WASHINGTON: The Navy’s Littoral Combat Ship program is moving so fast it may be too late to hit the brakes without LCS going entirely and expensively off the rails.
In a 72-page report to Congress that will be publicly released this morning, the Government Accountability Office makes a strong case that the Navy is buying LCS ships and equipment faster than the technology can be tested to make sure it all works. Three ships are already in the Navy, another seven are under construction, six more are paid for, and a final eight are under contract but not yet funded by Congress. Yet on the current schedule, GAO says, the Navy won’t have finished key tests of LCS’s much-disputed battleworthiness, such as “full ship shock trials,” until 2016. By that point, the nation will have paid for all 24 ships already under contract, and the Navy will be about to issue a second multi-ship “block buy” for more, heading towards a planned fleet of 52.
Meanwhile, of the three planned “mission modules” — essentially plug-and-play packages of equipment that turn an LCS into a minesweeper, a sub-hunter, or a small craft killed — the first, most complex, and most critical is the mine-warfare package, whose initial, limited-capability version won’t even begin operational testing until 2014, by which date the Navy will already have bought four of them. Before the full-up mine-clearing module completes testing in 2018, the Navy will have bought at least 13.
Procurement professionals call buying something you’ve not finished testing “concurrency,” and it’s been the bane of many programs, most notably the F-35 Joint Strike Fighter. You end up discovering problems in testing that require costly and awkward retrofits to what you’ve already built.
“A pause is needed,” the report says. But how do you pause the program now?
GAO does not exactly propose breaking the current contract. It does advise Congress to “freeze future funding” for the eight ships on contract but not yet paid for until the Navy provides more and better data on what the ships can do and what they’ll cost. (GAO doesn’t call for canceling those ships outright, but it does helpfully note that doing so would not require the government to pay termination fees).

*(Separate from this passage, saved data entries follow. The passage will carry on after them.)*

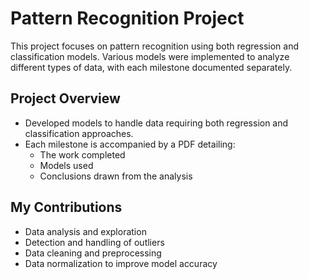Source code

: # Pattern Recognition Project

This project focuses on pattern recognition using both regression and classification models. Various models were implemented to analyze different types of data, with each milestone documented separately.

## Project Overview

- Developed models to handle data requiring both regression and classification approaches.
- Each milestone is accompanied by a PDF detailing:
  - The work completed
  - Models used
  - Conclusions drawn from the analysis

## My Contributions

- Data analysis and exploration
- Detection and handling of outliers
- Data cleaning and preprocessing
- Data normalization to improve model accuracy
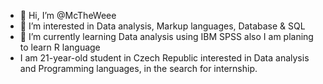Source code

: - 👋 Hi, I’m @McTheWeee
- 👀 I’m interested in Data analysis, Markup languages, Database & SQL
- 🌱 I’m currently learning Data analysis using IBM SPSS also I am planing to learn R language
- I am 21-year-old student in Czech Republic interested in Data analysis and Programming languages, in the search for internship. 
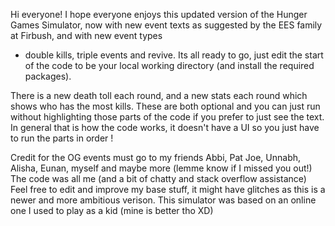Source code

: Hi everyone! 
I hope everyone enjoys this updated version of the Hunger Games Simulator, now with new event texts as suggested by the EES family at Firbush, and with new event types 
- double kills, triple events and revive. Its all ready to go, just edit the start of the code to be your local working directory (and install the required packages). 

There is a new death toll each round, and a new stats each round which shows who has the most kills. These are both optional and you can just run without highlighting
those parts of the code if you prefer to just see the text. In general that is how the code works, it doesn't have a UI so you just have to run the parts in order ! 

Credit for the OG events must go to my friends Abbi, Pat Joe, Unnabh, Alisha, Eunan, myself and maybe more (lemme know if I missed
you out!)
The code was all me (and a bit of chatty and stack overflow assistance) 
Feel free to edit and improve my base stuff, it might have glitches as this is a newer and more ambitious verison. 
This simulator was based on an online one I used to play as a kid (mine is better tho XD) 
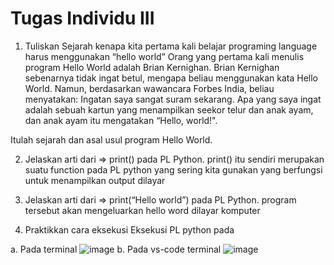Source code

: # Tugas Individu III
1. Tuliskan Sejarah kenapa kita pertama kali belajar programing language harus menggunakan “hello world”
Orang yang pertama kali menulis program Hello World adalah Brian Kernighan.
Brian Kernighan sebenarnya tidak ingat betul, mengapa beliau menggunakan kata Hello World. Namun, berdasarkan wawancara Forbes India, beliau menyatakan: Ingatan saya sangat suram sekarang. Apa yang saya ingat adalah sebuah kartun yang menampilkan seekor telur dan anak ayam, dan anak ayam itu mengatakan “Hello, world!".

Itulah sejarah dan asal usul program Hello World.

2. Jelaskan arti dari => print() pada PL Python.
print() itu sendiri merupakan suatu function pada PL python yang sering kita gunakan yang berfungsi untuk menampilkan output dilayar

3. Jelaskan arti dari => print(“Hello world”) pada PL Python.
program tersebut akan mengeluarkan hello word dilayar komputer

4. Praktikkan cara eksekusi Eksekusi PL python pada

a. Pada terminal
![image](https://user-images.githubusercontent.com/93020295/138873043-d5aa0093-1b9c-4c4d-85bf-a7a1d8c2abe8.png)
b. Pada vs-code terminal
![image](https://user-images.githubusercontent.com/93020295/138873129-b4a33f84-d52b-4d24-8b6c-2306b4792e0f.png)
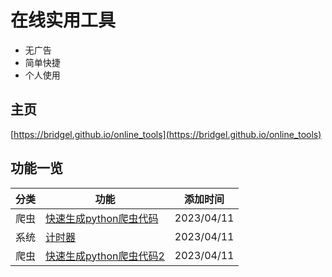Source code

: # 在线实用工具

- 无广告
- 简单快捷
- 个人使用

## 主页

[https://bridgel.github.io/online_tools](https://bridgel.github.io/online_tools)

## 功能一览

分类|功能|添加时间
-|-|-
爬虫|[快速生成python爬虫代码](https://bridgel.github.io/online_tools/tools/quick_spider.html)|2023/04/11
系统|[计时器](https://bridgel.github.io/online_tools/tools/timer.html)|2023/04/11
爬虫|[快速生成python爬虫代码2](https://bridgel.github.io/online_tools/tools/quick_spider2.html)|2023/04/11
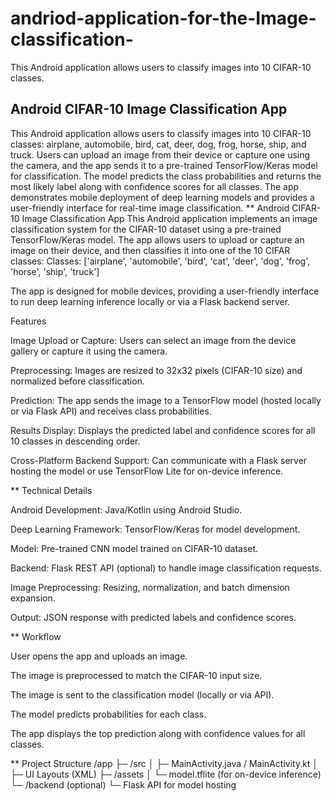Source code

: # andriod-application-for-the-Image-classification-
This Android application allows users to classify images into 10 CIFAR-10 classes.
## Android CIFAR-10 Image Classification App ##
This Android application allows users to classify images into 10 CIFAR-10 classes: airplane, automobile, bird, cat, deer, dog, frog, horse, ship, and truck. Users can upload an image from their device or capture one using the camera, and the app sends it to a pre-trained TensorFlow/Keras model for classification. The model predicts the class probabilities and returns the most likely label along with confidence scores for all classes. The app demonstrates mobile deployment of deep learning models and provides a user-friendly interface for real-time image classification.
** Android CIFAR-10 Image Classification App
This Android application implements an image classification system for the CIFAR-10 dataset using a pre-trained TensorFlow/Keras model. The app allows users to upload or capture an image on their device, and then classifies it into one of the 10 CIFAR classes:
Classes:
['airplane', 'automobile', 'bird', 'cat', 'deer', 'dog', 'frog', 'horse', 'ship', 'truck']

The app is designed for mobile devices, providing a user-friendly interface to run deep learning inference locally or via a Flask backend server.

Features

Image Upload or Capture: Users can select an image from the device gallery or capture it using the camera.

Preprocessing: Images are resized to 32x32 pixels (CIFAR-10 size) and normalized before classification.

Prediction: The app sends the image to a TensorFlow model (hosted locally or via Flask API) and receives class probabilities.

Results Display: Displays the predicted label and confidence scores for all 10 classes in descending order.

Cross-Platform Backend Support: Can communicate with a Flask server hosting the model or use TensorFlow Lite for on-device inference.

** Technical Details

Android Development: Java/Kotlin using Android Studio.

Deep Learning Framework: TensorFlow/Keras for model development.

Model: Pre-trained CNN model trained on CIFAR-10 dataset.

Backend: Flask REST API (optional) to handle image classification requests.

Image Preprocessing: Resizing, normalization, and batch dimension expansion.

Output: JSON response with predicted labels and confidence scores.

** Workflow

User opens the app and uploads an image.

The image is preprocessed to match the CIFAR-10 input size.

The image is sent to the classification model (locally or via API).

The model predicts probabilities for each class.

The app displays the top prediction along with confidence values for all classes.

** Project Structure
/app
   ├─ /src
   │    ├─ MainActivity.java / MainActivity.kt
   │    ├─ UI Layouts (XML)
   ├─ /assets
   │    └─ model.tflite (for on-device inference)
   └─ /backend (optional)
        └─ Flask API for model hosting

Then, when that current contract runs out in 2016, instead of continuing to buy two or three LCS a year as planned, the Navy should ramp down to “the minimum quantity and rate of ships required to preserve… the industrial base” pending a final Pentagon review.
The problem with this plan, as the Navy points out in its dissent, is that you get a lot fewer ships for what you spend. Going from three LCS a year to one, for example, will reduce costs, but not by two-thirds. Whether it’s high-tech weapons or toilet paper, the more you buy, the better the price you get on each item. That’s particularly true in defense procurement, where the government is the only customer, so suppliers size their workforce and facilities based on that one customer’s plans: If the government unexpectedly cuts its purchase, contractors are left with a lot of costly overhead, and they either go out of business or pass it along to the taxpayer. So while you buy fewer items, you’re paying a lot more for each of them.
Yes, GAO does suggest the Navy could ramp up production again once it’s satisfied Congress and the Office of the Secretary of Defense. But if there’s one thing even less cost-efficient than suddenly cutting back production, it’s slowing down and speeding up again. After you’ve reduced the rate at which you’re buying — and increased the price per item — the first time, the easiest course is to cut back again and again, increasing the unit price each time, a phenomenon known in the procurement business as a “death spiral.” The pressure would mount to cancel the Littoral Combat Ship altogether, which LCS critics of course would love.
The irony is that a “pause” would threaten one aspect of LCS where the Navy really has made progress — the price. The original goal was about $400 million a ship, half for the vessel proper (the seaframe) and half for the mission modules. The first few LCS, instead, ended up costing $600 to $700 million for the seaframe alone. Now the Navy and the contractors are wrestling the cost per seaframe down to $350 million, still more than promised. But because the mission modules are coming in much cheaper than expected — $100 million for the mine warfare package, $20-$30 million for the others — the average price for a whole ship is back to around the original $400 million.
That price may well go up again if production is in fact too fast, as GAO fears it is, and testing reveals problems requiring costly fixes to ships already built. But the price per ship will definitely go up if production slows down.
Even a few years ago, before the Navy signed the current contract in 2010, slowing down LCS construction so it didn’t get ahead of testing would have been a good idea. In fact, until 2005, the Navy had planned to buy just a couple of ships and then experiment with them for a while, before it realized the contractors couldn’t afford to set up production facilities for just two LCS and then idle them until the government made up its mind. Now the Navy has locked itself into a high-paced production plan that it may be too late to change without wasting more money.